▸ **Brief**
Whenever a line in the material below includes "missing", copy that line.

*****

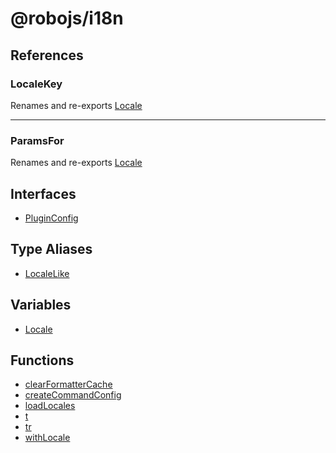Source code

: # @robojs/i18n

## References

### LocaleKey

Renames and re-exports [Locale](Variable.Locale.md)

***

### ParamsFor

Renames and re-exports [Locale](Variable.Locale.md)

## Interfaces

- [PluginConfig](Interface.PluginConfig.md)

## Type Aliases

- [LocaleLike](TypeAlias.LocaleLike.md)

## Variables

- [Locale](Variable.Locale.md)

## Functions

- [clearFormatterCache](Function.clearFormatterCache.md)
- [createCommandConfig](Function.createCommandConfig.md)
- [loadLocales](Function.loadLocales.md)
- [t](Function.t.md)
- [tr](Function.tr.md)
- [withLocale](Function.withLocale.md)
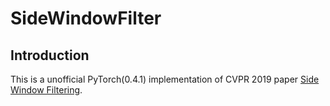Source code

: # SideWindowFilter

## Introduction
This is a unofficial PyTorch(0.4.1) implementation of CVPR 2019 paper [Side Window Filtering](https://arxiv.org/pdf/1905.07177.pdf). 
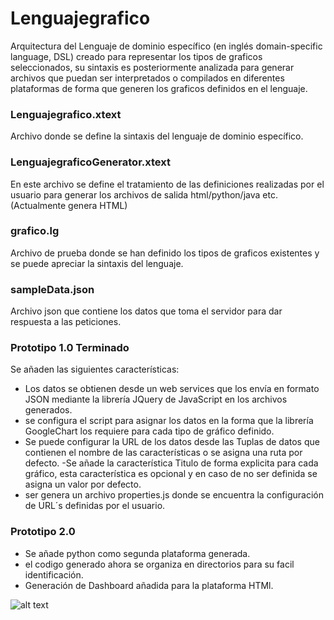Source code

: # Lenguajegrafico

Arquitectura del Lenguaje de dominio específico (en inglés domain-specific language, DSL) creado para representar los tipos de graficos seleccionados, su sintaxis es posteriormente analizada para generar archivos que puedan ser interpretados o compilados en diferentes plataformas de forma que generen los graficos definidos en el lenguaje.

### Lenguajegrafico.xtext
Archivo donde se define la sintaxis del lenguaje de dominio específico. 

### LenguajegraficoGenerator.xtext
En este archivo se define el tratamiento de las definiciones realizadas por el usuario para generar los archivos de salida html/python/java etc. (Actualmente genera HTML)

### grafico.lg
Archivo de prueba donde se han definido los tipos de graficos existentes y se puede apreciar la sintaxis del lenguaje. 

### sampleData.json
Archivo json que contiene los datos que toma el servidor para dar respuesta a las peticiones. 

### Prototipo 1.0 Terminado
Se añaden las siguientes características: 
- Los datos se obtienen desde un web services que los envía en formato JSON mediante la librería JQuery de JavaScript en los archivos generados. 
- se configura el script para asignar los datos en la forma que la librería GoogleChart los requiere para cada tipo de gráfico definido. 
- Se puede configurar la URL de los datos desde las Tuplas de datos que contienen el nombre de las características o se asigna una ruta por defecto. 
-Se añade la característica Titulo de forma explicita para cada gráfico, esta característica es opcional y en caso de no ser definida se asigna un valor por defecto.  
- ser genera un archivo properties.js donde se encuentra la configuración de URL´s definidas por el usuario.

### Prototipo 2.0

- Se añade python como segunda plataforma generada.
- el codigo generado ahora se organiza en directorios para su facil identificación. 
- Generación de Dashboard añadida para la plataforma HTMl.

![alt text](https://lh4.googleusercontent.com/qsxek1JiXHfwhC6M4Iqaw9LfyFObM_9zNkMjoBNefah_VnsmIpzaxw0rCYm7jWs2kNG7cPyb=w1366-h648-rw)
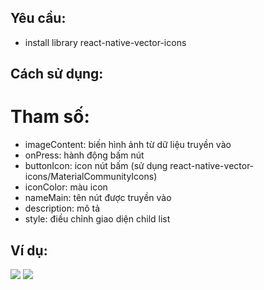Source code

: ## Yêu cầu:
- install library react-native-vector-icons
## Cách sử dụng:
# Tham số:
- imageContent: biến hình ảnh từ dữ liệu truyền vào
- onPress: hành động bấm nút
- buttonIcon: icon nút bấm (sử dụng react-native-vector-icons/MaterialCommunityIcons)
- iconColor: màu icon
- nameMain: tên nút được truyền vào
- description: mô tả 
- style: điều chỉnh giao diện child list
## Ví dụ:
<img src="https://imgur.com/NMf2Gz9">
<img src="https://imgur.com/YkQl7BU">

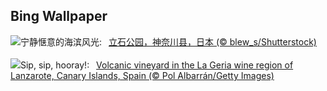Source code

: ## Bing Wallpaper
![](https://www.bing.com/th?id=OHR.TateishiPark_ZH-CN9903501398_UHD.jpg&w=1000)宁静惬意的海滨风光:&nbsp;&ensp;[立石公园，神奈川县，日本 (© blew_s/Shutterstock)](https://www.bing.com/th?id=OHR.TateishiPark_ZH-CN9903501398_UHD.jpg)
<br><br/>
![](https://www.bing.com/th?id=OHR.LaGeriaLanzarote_EN-US4849523931_UHD.jpg&w=1000)Sip, sip, hooray!:&nbsp;&ensp;[Volcanic vineyard in the La Geria wine region of Lanzarote, Canary Islands, Spain (© Pol Albarrán/Getty Images)](https://www.bing.com/th?id=OHR.LaGeriaLanzarote_EN-US4849523931_UHD.jpg)
<br><br/>
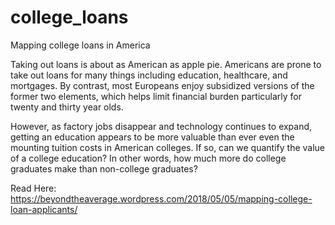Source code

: # college_loans
Mapping college loans in America 

Taking out loans is about as American as apple pie. Americans are prone to take out loans for many things including education, healthcare, and mortgages. By contrast, most Europeans enjoy subsidized versions of the former two elements, which helps limit financial burden particularly for twenty and thirty year olds. 

However, as factory jobs disappear and technology continues to expand, getting an education appears to be more valuable than ever even the mounting tuition costs in American colleges. If so, can we quantify the value of a college education? In other words, how much more do college graduates make than non-college graduates? 

Read Here: https://beyondtheaverage.wordpress.com/2018/05/05/mapping-college-loan-applicants/
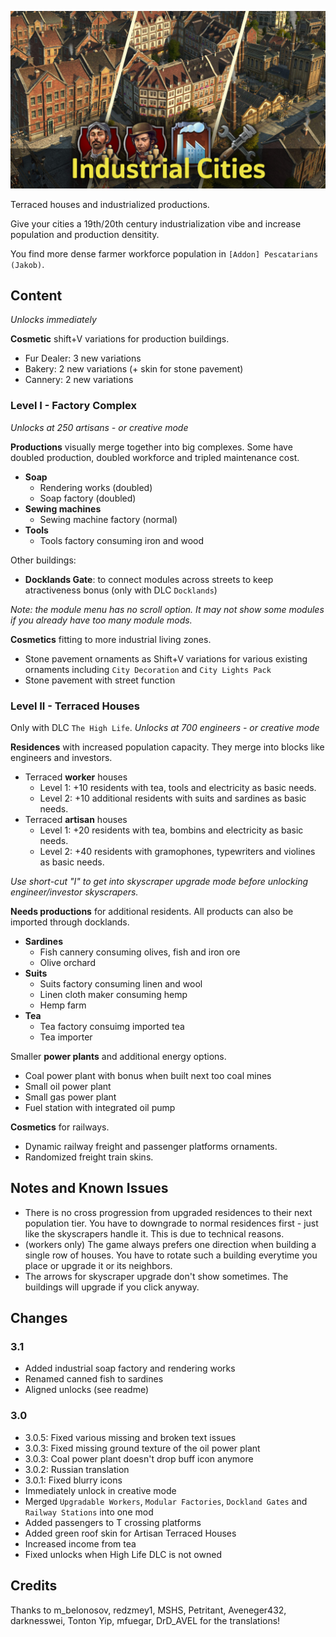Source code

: ![](./banner.jpg)

Terraced houses and industrialized productions.

Give your cities a 19th/20th century industrialization vibe and increase population and production densitity.

You find more dense farmer workforce population in `[Addon] Pescatarians (Jakob)`.

## Content

*Unlocks immediately*

**Cosmetic** shift+V variations for production buildings.

- Fur Dealer: 3 new variations
- Bakery: 2 new variations (+ skin for stone pavement)
- Cannery: 2 new variations

### Level I - Factory Complex

*Unlocks at 250 artisans - or creative mode*

**Productions** visually merge together into big complexes.
Some have doubled production, doubled workforce and tripled maintenance cost.

- **Soap**
  - Rendering works (doubled)
  - Soap factory (doubled)
- **Sewing machines**
  - Sewing machine factory (normal)
- **Tools**
  - Tools factory consuming iron and wood

Other buildings:

- **Docklands Gate**: to connect modules across streets to keep atractiveness bonus (only with DLC `Docklands`)

*Note: the module menu has no scroll option. It may not show some modules if you already have too many module mods.*

**Cosmetics** fitting to more industrial living zones.

- Stone pavement ornaments as Shift+V variations for various existing ornaments including `City Decoration` and `City Lights Pack`
- Stone pavement with street function

### Level II - Terraced Houses

Only with DLC `The High Life`.
*Unlocks at 700 engineers - or creative mode*

**Residences** with increased population capacity.
They merge into blocks like engineers and investors.

- Terraced **worker** houses
  - Level 1: +10 residents with tea, tools and electricity as basic needs.
  - Level 2: +10 additional residents with suits and sardines as basic needs.
- Terraced **artisan** houses
  - Level 1: +20 residents with tea, bombins and electricity as basic needs.
  - Level 2: +40 residents with gramophones, typewriters and violines as basic needs.

*Use short-cut "I" to get into skyscraper upgrade mode before unlocking engineer/investor skyscrapers.*

**Needs productions** for additional residents. All products can also be imported through docklands.

- **Sardines**
  - Fish cannery consuming olives, fish and iron ore
  - Olive orchard
- **Suits**
  - Suits factory consuming linen and wool
  - Linen cloth maker consuming hemp
  - Hemp farm
- **Tea**
  - Tea factory consuimg imported tea
  - Tea importer

Smaller **power plants** and additional energy options.

- Coal power plant with bonus when built next too coal mines
- Small oil power plant
- Small gas power plant
- Fuel station with integrated oil pump

**Cosmetics** for railways.

- Dynamic railway freight and passenger platforms ornaments.
- Randomized freight train skins.

## Notes and Known Issues

- There is no cross progression from upgraded residences to their next population tier.
You have to downgrade to normal residences first - just like the skyscrapers handle it. This is due to technical reasons.
- (workers only) The game always prefers one direction when building a single row of houses. You have to rotate such a building everytime you place or upgrade it or its neighbors.
- The arrows for skyscraper upgrade don't show sometimes. The buildings will upgrade if you click anyway.

## Changes

### 3.1

- Added industrial soap factory and rendering works
- Renamed canned fish to sardines
- Aligned unlocks (see readme)

### 3.0

- 3.0.5: Fixed various missing and broken text issues
- 3.0.3: Fixed missing ground texture of the oil power plant
- 3.0.3: Coal power plant doesn't drop buff icon anymore
- 3.0.2: Russian translation
- 3.0.1: Fixed blurry icons
- Immediately unlock in creative mode
- Merged `Upgradable Workers`, `Modular Factories`, `Dockland Gates` and `Railway Stations` into one mod
- Added passengers to T crossing platforms
- Added green roof skin for Artisan Terraced Houses
- Increased income from tea
- Fixed unlocks when High Life DLC is not owned

## Credits

Thanks to m_belonosov, redzmey1, MSHS, Petritant, Aveneger432, darknesswei, Tonton Yip, mfuegar, DrD_AVEL for the translations!
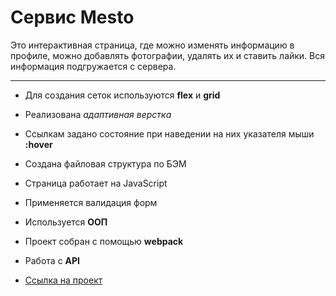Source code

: # Сервис Mesto 
Это интерактивная страница, где можно изменять информацию в профиле, можно добавлять фотографии, удалять их и ставить лайки. Вся информация подгружается с сервера. 
***
* Для создания сеток используются **flex** и **grid** 
* Реализована *адаптивная верстка*
* Ссылкам задано состояние при наведении на них указателя мыши **:hover**
* Создана файловая структура по БЭМ
* Страница работает на JavaScript
* Применяется валидация форм
* Используется **ООП**
* Проект собран с помощью **webpack**
* Работа с **API**

* [Ссылка на проект](https://skredmi.github.io/mesto/index.html)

*****

▸ **Written answer**
- 3.0.5: Fixed various missing and broken text issues
- 3.0.3: Fixed missing ground texture of the oil power plant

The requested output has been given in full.